FINANCE
SEC. 202
Viewpoint Beats the Odds
BY BENDIX ANDERSON
AFFORDABLE HOUSING FINANCE • SEPTEMBER 2007
SANDUSKY, OHIO - The deal to rehabilitate
Viewpoint Apartments,
closed by National Church
Residences (NCR) at the end
of July, shows how affordable
housing developers can recapitalize the
oldest Sec. 202 properties for seniors.
The oldest properties built under the
Sec. 202 program are notoriously difficult
to rehab and preserve as affordable housing.
In large part that’s because these
properties, built before 1974, have tiny
apartments, very low income elderly tenants,
and little or no rental subsidy. The
income from these properties is often too
small to support a loan to help pay for renovations.

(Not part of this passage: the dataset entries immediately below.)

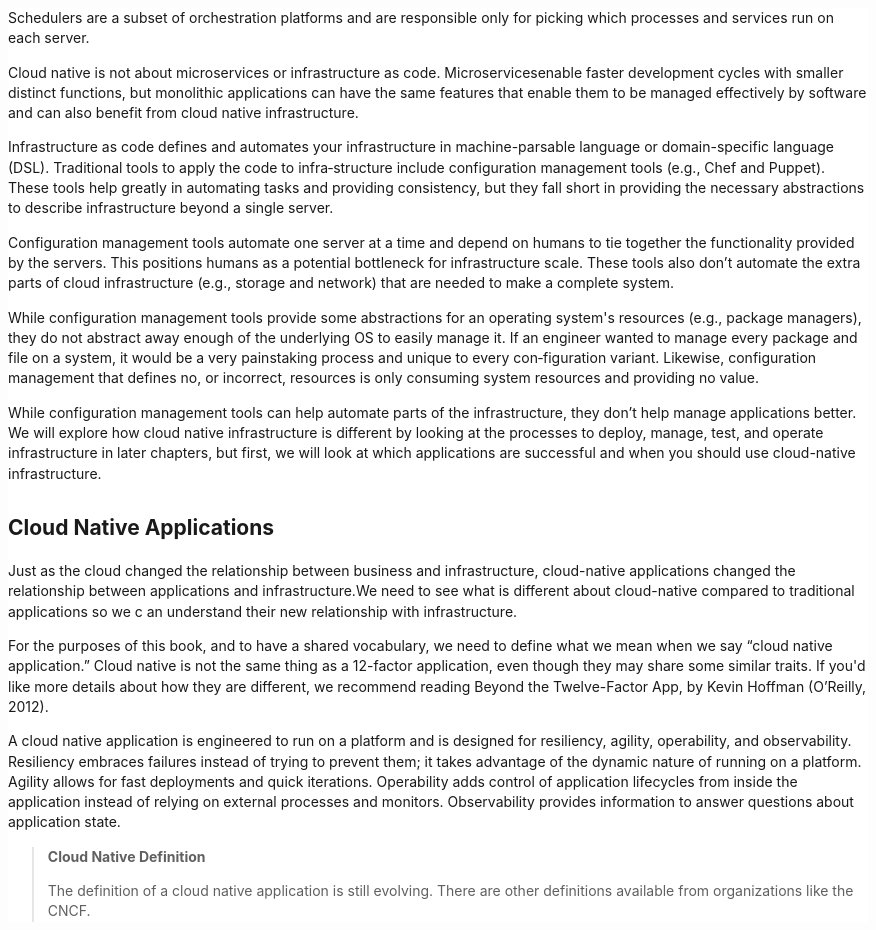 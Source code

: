 Schedulers are a subset of orchestration platforms and are responsible only for picking which processes and services run on each server.

Cloud native is not about microservices or infrastructure as code. Microservicesenable faster development cycles with smaller distinct functions, but monolithic applications can have the same features that enable them to be managed effectively by software and can also benefit from cloud native infrastructure.

Infrastructure as code defines and automates your infrastructure in machine-parsable language or domain-specific language (DSL). Traditional tools to apply the code to infra‐structure include configuration management tools (e.g., Chef and Puppet). These tools help greatly in automating tasks and providing consistency, but they fall short in providing the necessary abstractions to describe infrastructure beyond a single server.

Configuration management tools automate one server at a time and depend on humans to tie together the functionality provided by the servers. This positions humans as a potential bottleneck for infrastructure scale. These tools also don’t automate the extra parts of cloud infrastructure (e.g., storage and network) that are needed to make a complete system.

While configuration management tools provide some abstractions for an operating system's resources (e.g., package managers), they do not abstract away enough of the underlying OS to easily manage it. If an engineer wanted to manage every package and file on a system, it would be a very painstaking process and unique to every con‐figuration variant. Likewise, configuration management that defines no, or incorrect, resources is only consuming system resources and providing no value.

While configuration management tools can help automate parts of the infrastructure, they don’t help manage applications better. We will explore how cloud native infrastructure is different by looking at the processes to deploy, manage, test, and operate infrastructure in later chapters, but first, we will look at which applications are successful and when you should use cloud-native infrastructure.

## Cloud Native Applications

Just as the cloud changed the relationship between business and infrastructure, cloud-native applications changed the relationship between applications and infrastructure.We need to see what is different about cloud-native compared to traditional applications so we c an understand their new relationship with infrastructure.

For the purposes of this book, and to have a shared vocabulary, we need to define what we mean when we say “cloud native application.” Cloud native is not the same thing as a 12-factor application, even though they may share some similar traits. If you'd like more details about how they are different, we recommend reading Beyond the Twelve-Factor App, by Kevin Hoffman (O’Reilly, 2012).

A cloud native application is engineered to run on a platform and is designed for resiliency, agility, operability, and observability. Resiliency embraces failures instead of trying to prevent them; it takes advantage of the dynamic nature of running on a platform. Agility allows for fast deployments and quick iterations. Operability adds control of application lifecycles from inside the application instead of relying on external processes and monitors. Observability provides information to answer questions about application state.

> **Cloud Native Definition**
>
> The definition of a cloud native application is still evolving. There are other definitions available from organizations like the CNCF.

Roughly 350 of these large projects
are scattered around the country. The
affordable housing experts and advocates
interviewed for this story could name only
one that has
been refinanced
and rehabbed in
the last 10 years:
Kirby Manor in
Cleveland.
Now there’s
another example
for the industry
to follow. NCR
was able to
attack two problems:
expanding
small units that
were hard to
market and finding
the equity to
rehab the property.
Viewpoint
shows other
developers that
they can work
with the
Department of
Housing and Urban Development (HUD)
to improve the size of their apartments and
with tax credit allocating agencies to get
enough equity to pay for deals that cannot
support debt.
The Viewpoint rehabilitation works in
part because HUD, which administers the
Sec. 202 program, allowed NCR to remake
floor plans, turning studios as small as 300
square feet in size into larger one-bedroom
apartments.
NCR, a Columbus-based nonprofit
developer, also received generous support
from the Ohio Housing Finance Agency
(OHFA), including a $10 million reservation
of 9 percent low-income housing tax
credits (LIHTCs), plus a $750,000
Housing Development Assistance
Program grant from the agency. The deal
has no debt.
“It’s a template,” said Bill Kelly, president
of Stewards of Affordable Housing for
the Future, an association of nonprofit
affordable housing developers. He thinks
the deal can be replicated at other Sec. 202
properties.
However, NCR and its partners had to
make some concessions to make the deal
work. Viewpoint’s original owner,
Sandusky Bay Kiwanis Senior Citizens,
Inc., had to give up any profit from the sale
to win HUD’s approval. The organization
had planned to start a scholarship fund
with the proceeds.
“They got nothing after more than 40
years of trying to take care of this building,”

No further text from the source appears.